* [Task description]:
After locating the line that contains "Brunea de Aço" in the data below, set down exactly that line and each one after it through the line that contains "Peitoral de Placas", and nothing more.

═════ Data for the task

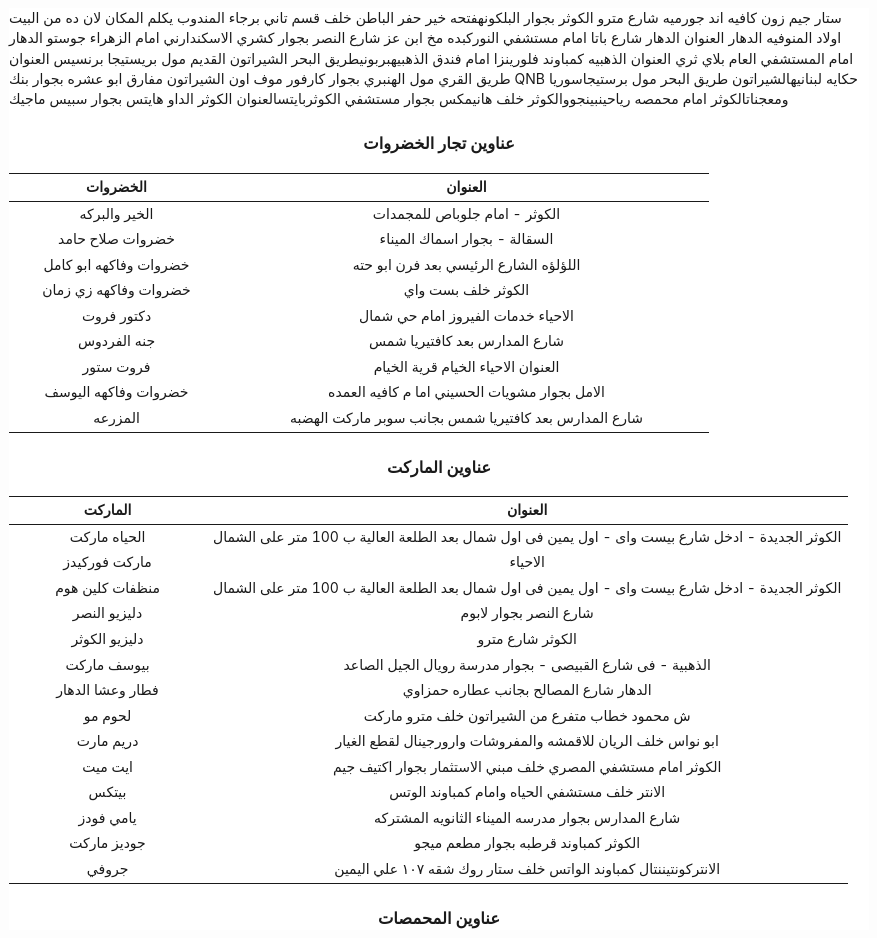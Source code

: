 ستار جيم </td></tr><tr><td align="center">زون كافيه اند جورميه </td><td align="center">شارع مترو الكوثر بجوار البلكونه</td></tr><tr><td align="center">فتحه خير </td><td align="center">حفر الباطن خلف قسم تاني برجاء المندوب يكلم المكان لان ده من البيت </td></tr><tr><td align="center">اولاد المنوفيه الدهار </td><td align="center">العنوان الدهار شارع باتا امام مستشفي النور</td></tr><tr><td align="center">كبده مخ ابن عز </td><td align="center">شارع النصر بجوار كشري الاسكندارني امام الزهراء </td></tr><tr><td align="center">جوستو </td><td align="center">الدهار امام المستشفي العام </td></tr><tr><td align="center">بلاي ثري </td><td align="center">العنوان الذهبيه كمباوند فلورينزا امام فندق الذهبيه</td></tr><tr><td align="center">بربوني</td><td align="center">طريق البحر الشيراتون القديم مول بريستيجا </td></tr><tr><td align="center">برنسيس </td><td align="center">العنوان طريق القري مول الهنبري بجوار كارفور </td></tr><tr><td align="center">موف اون </td><td align="center">الشيراتون مفارق ابو عشره بجوار بنك QNB </td></tr><tr><td align="center">حكايه لبنانيه</td><td align="center">الشيراتون طريق البحر مول برستيجا</td></tr><tr><td align="center">سوريا ومعجنات</td><td align="center">الكوثر امام محمصه رياحين</td></tr><tr><td align="center">بينجوو</td><td align="center">الكوثر خلف هانيمكس بجوار مستشفي الكوثر</td></tr><tr><td align="center">بايتس</td><td align="center">العنوان الكوثر الداو هايتس بجوار سبيس ماجيك</td></tr></tbody></table>

<h3 align="center">عناوين تجار الخضروات</h3>

<table><thead><tr><th width="201" align="center">الخضروات</th><th width="471" align="center">العنوان</th></tr></thead><tbody><tr><td align="center">الخير والبركه</td><td align="center">الكوثر - امام جلوباص للمجمدات</td></tr><tr><td align="center">خضروات صلاح حامد</td><td align="center">السقالة - بجوار اسماك الميناء</td></tr><tr><td align="center">خضروات وفاكهه ابو كامل</td><td align="center">اللؤلؤه الشارع الرئيسي بعد فرن ابو حته</td></tr><tr><td align="center">خضروات وفاكهه زي زمان</td><td align="center">الكوثر خلف بست واي</td></tr><tr><td align="center">دكتور فروت</td><td align="center">الاحياء خدمات الفيروز امام حي شمال</td></tr><tr><td align="center">جنه الفردوس </td><td align="center">شارع المدارس بعد كافتيريا شمس </td></tr><tr><td align="center">فروت ستور </td><td align="center">العنوان الاحياء الخيام قرية الخيام</td></tr><tr><td align="center">خضروات وفاكهه اليوسف </td><td align="center">الامل بجوار مشويات الحسيني اما م كافيه العمده </td></tr><tr><td align="center">المزرعه </td><td align="center">شارع المدارس بعد كافتيريا شمس بجانب سوبر ماركت الهضبه </td></tr></tbody></table>

<h3 align="center">عناوين الماركت</h3>

<table><thead><tr><th width="183.0909423828125" align="center">الماركت</th><th align="center">العنوان</th></tr></thead><tbody><tr><td align="center">الحياه ماركت</td><td align="center">الكوثر الجديدة - ادخل شارع بيست واى - اول يمين فى اول شمال بعد الطلعة العالية ب 100 متر على الشمال</td></tr><tr><td align="center">ماركت فوركيدز</td><td align="center">الاحياء</td></tr><tr><td align="center">منظفات كلين هوم</td><td align="center">الكوثر الجديدة - ادخل شارع بيست واى - اول يمين فى اول شمال بعد الطلعة العالية ب 100 متر على الشمال</td></tr><tr><td align="center">دليزيو النصر</td><td align="center">شارع النصر بجوار لابوم</td></tr><tr><td align="center">دليزيو الكوثر</td><td align="center">الكوثر شارع مترو</td></tr><tr><td align="center">بيوسف ماركت</td><td align="center">الذهبية - فى شارع القبيصى - بجوار مدرسة رويال الجيل الصاعد</td></tr><tr><td align="center">فطار وعشا الدهار</td><td align="center">الدهار شارع المصالح بجانب عطاره حمزاوي</td></tr><tr><td align="center">لحوم مو</td><td align="center">ش محمود خطاب متفرع من الشيراتون خلف مترو ماركت</td></tr><tr><td align="center">دريم مارت </td><td align="center">ابو نواس خلف الريان للاقمشه  والمفروشات وارورجينال لقطع الغيار </td></tr><tr><td align="center">ايت ميت </td><td align="center">الكوثر امام مستشفي المصري خلف مبني الاستثمار بجوار اكتيف جيم </td></tr><tr><td align="center">بيتكس </td><td align="center">الانتر خلف مستشفي الحياه وامام كمباوند الوتس</td></tr><tr><td align="center">يامي فودز </td><td align="center">شارع المدارس بجوار مدرسه الميناء الثانويه المشتركه </td></tr><tr><td align="center">جوديز ماركت </td><td align="center">الكوثر كمباوند قرطبه بجوار مطعم ميجو </td></tr><tr><td align="center">جروفي</td><td align="center">الانتركونتيننتال كمباوند الواتس خلف ستار روك شقه ١٠٧ علي اليمين</td></tr></tbody></table>

<h3 align="center">عناوين المحمصات</h3>
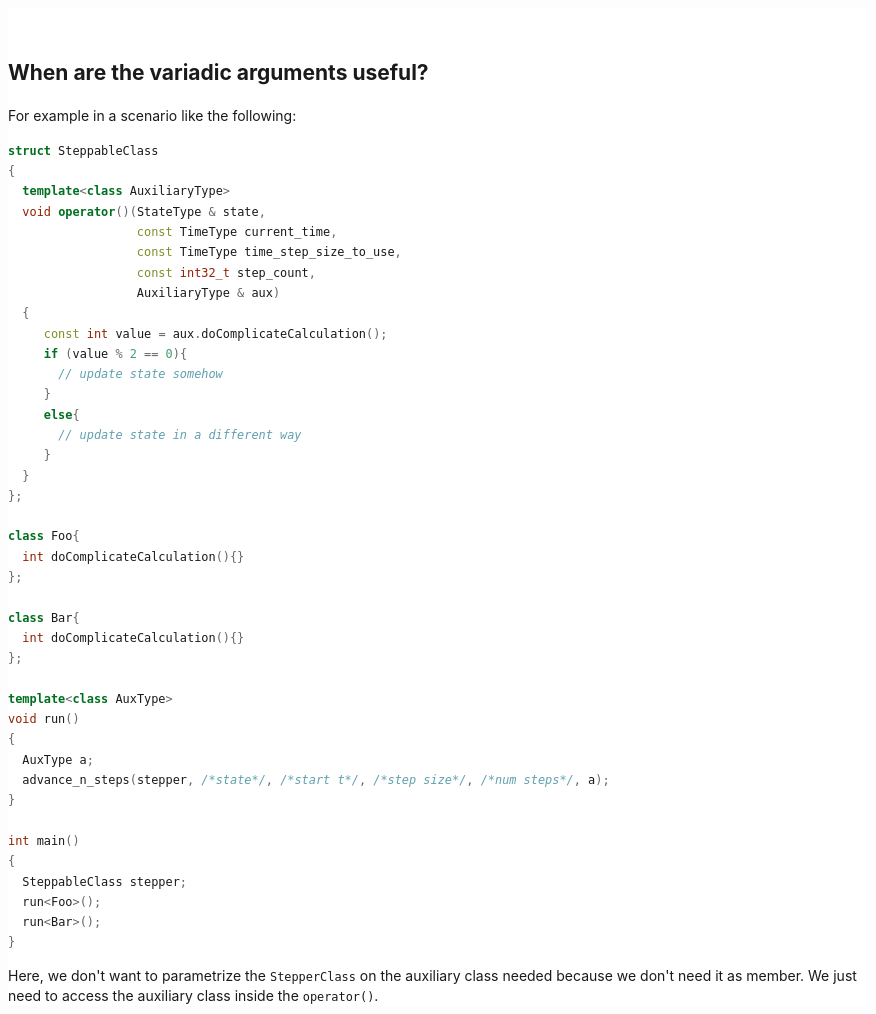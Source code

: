 
<br/>


## When are the variadic arguments useful?

For example in a scenario like the following:

```cpp
struct SteppableClass
{
  template<class AuxiliaryType>
  void operator()(StateType & state,
				  const TimeType current_time,
				  const TimeType time_step_size_to_use,
				  const int32_t step_count,
				  AuxiliaryType & aux)
  {
     const int value = aux.doComplicateCalculation();
	 if (value % 2 == 0){
	   // update state somehow
     }
	 else{
	   // update state in a different way
	 }
  }
};

class Foo{
  int doComplicateCalculation(){}
};

class Bar{
  int doComplicateCalculation(){}
};

template<class AuxType>
void run()
{
  AuxType a;
  advance_n_steps(stepper, /*state*/, /*start t*/, /*step size*/, /*num steps*/, a);
}

int main()
{
  SteppableClass stepper;
  run<Foo>();
  run<Bar>();
}
```

Here, we don't want to parametrize the `StepperClass`
on the auxiliary class needed because we don't need it as member.
We just need to access the auxiliary class inside the `operator()`.
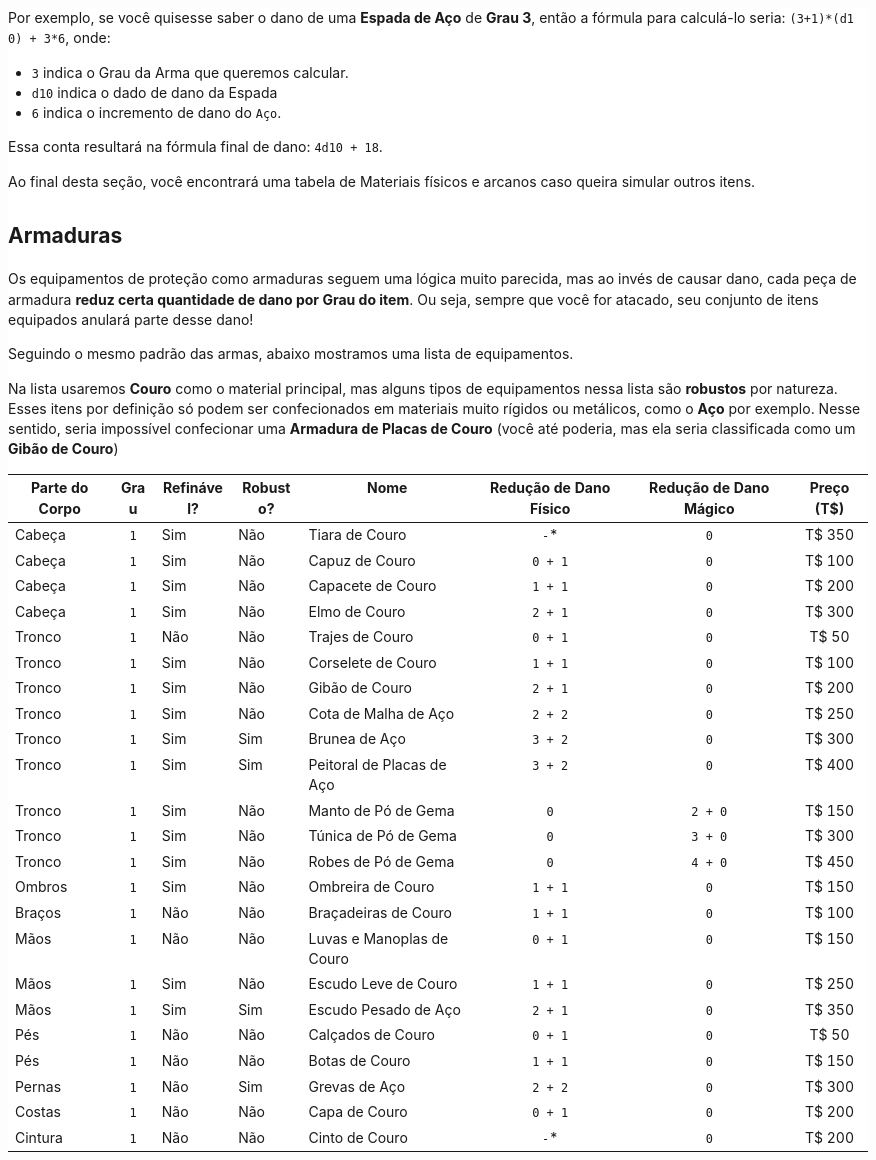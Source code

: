 Por exemplo, se você quisesse saber o dano de uma **Espada de Aço** de **Grau 3**, então a fórmula para calculá-lo seria: `(3+1)*(d10) + 3*6`, onde:
- `3` indica o Grau da Arma que queremos calcular.
- `d10` indica o dado de dano da Espada
- `6` indica o incremento de dano do `Aço`.

Essa conta resultará na fórmula final de dano: `4d10 + 18`.

Ao final desta seção, você encontrará uma tabela de Materiais físicos e arcanos caso queira simular outros itens.

## Armaduras

Os equipamentos de proteção como armaduras seguem uma lógica muito parecida, mas ao invés de causar dano, cada peça de armadura **reduz certa quantidade de dano por Grau do item**.
Ou seja, sempre que você for atacado, seu conjunto de itens equipados anulará parte desse dano!

Seguindo o mesmo padrão das armas, abaixo mostramos uma lista de equipamentos.

Na lista usaremos **Couro** como o material principal, mas alguns tipos de equipamentos nessa lista são **robustos** por natureza. Esses itens por definição só podem ser confecionados em materiais muito rígidos ou metálicos, como o **Aço** por exemplo. Nesse sentido, seria impossível confecionar uma **Armadura de Placas de Couro** (você até poderia, mas ela seria classificada como um **Gibão de Couro**)

| Parte do Corpo | Grau | Refinável? | Robusto? | Nome                      | Redução de Dano Físico | Redução de Dano Mágico | Preço (T$) |
|----------------|:----:|------------|----------|---------------------------|:----------------------:|:----------------------:|:----------:|
| Cabeça         |  `1` | Sim        | Não      | Tiara de Couro            |          `-`*          |           `0`          |   T$ 350   |
| Cabeça         |  `1` | Sim        | Não      | Capuz de Couro            |         `0 + 1`        |           `0`          |   T$ 100   |
| Cabeça         |  `1` | Sim        | Não      | Capacete de Couro         |         `1 + 1`        |           `0`          |   T$ 200   |
| Cabeça         |  `1` | Sim        | Não      | Elmo de Couro             |         `2 + 1`        |           `0`          |   T$ 300   |
| Tronco         |  `1` | Não        | Não      | Trajes de Couro           |         `0 + 1`        |           `0`          |    T$ 50   |
| Tronco         |  `1` | Sim        | Não      | Corselete de Couro        |         `1 + 1`        |           `0`          |   T$ 100   |
| Tronco         |  `1` | Sim        | Não      | Gibão de Couro            |         `2 + 1`        |           `0`          |   T$ 200   |
| Tronco         |  `1` | Sim        | Não      | Cota de Malha de Aço      |         `2 + 2`        |           `0`          |   T$ 250   |
| Tronco         |  `1` | Sim        | Sim      | Brunea de Aço             |         `3 + 2`        |           `0`          |   T$ 300   |
| Tronco         |  `1` | Sim        | Sim      | Peitoral de Placas de Aço |         `3 + 2`        |           `0`          |   T$ 400   |
| Tronco         |  `1` | Sim        | Não      | Manto de Pó de Gema       |           `0`          |         `2 + 0`        |   T$ 150   |
| Tronco         |  `1` | Sim        | Não      | Túnica de Pó de Gema      |           `0`          |         `3 + 0`        |   T$ 300   |
| Tronco         |  `1` | Sim        | Não      | Robes de Pó de Gema       |           `0`          |         `4 + 0`        |   T$ 450   |
| Ombros         |  `1` | Sim        | Não      | Ombreira de Couro         |         `1 + 1`        |           `0`          |   T$ 150   |
| Braços         |  `1` | Não        | Não      | Braçadeiras de Couro      |         `1 + 1`        |           `0`          |   T$ 100   |
| Mãos           |  `1` | Não        | Não      | Luvas e Manoplas de Couro |         `0 + 1`        |           `0`          |   T$ 150   |
| Mãos           |  `1` | Sim        | Não      | Escudo Leve de Couro      |         `1 + 1`        |           `0`          |   T$ 250   |
| Mãos           |  `1` | Sim        | Sim      | Escudo Pesado de Aço      |         `2 + 1`        |           `0`          |   T$ 350   |
| Pés            |  `1` | Não        | Não      | Calçados de Couro         |         `0 + 1`        |           `0`          |    T$ 50   |
| Pés            |  `1` | Não        | Não      | Botas de Couro            |         `1 + 1`        |           `0`          |   T$ 150   |
| Pernas         |  `1` | Não        | Sim      | Grevas de Aço             |         `2 + 2`        |           `0`          |   T$ 300   |
| Costas         |  `1` | Não        | Não      | Capa de Couro             |         `0 + 1`        |           `0`          |   T$ 200   |
| Cintura        |  `1` | Não        | Não      | Cinto de Couro            |          `-`*          |           `0`          |   T$ 200   |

══════════

* [Finished exercise]:
| Tronco         |  `1` | Sim        | Sim      | Brunea de Aço             |         `3 + 2`        |           `0`          |   T$ 300   |
| Tronco         |  `1` | Sim        | Sim      | Peitoral de Placas de Aço |         `3 + 2`        |           `0`          |   T$ 400   |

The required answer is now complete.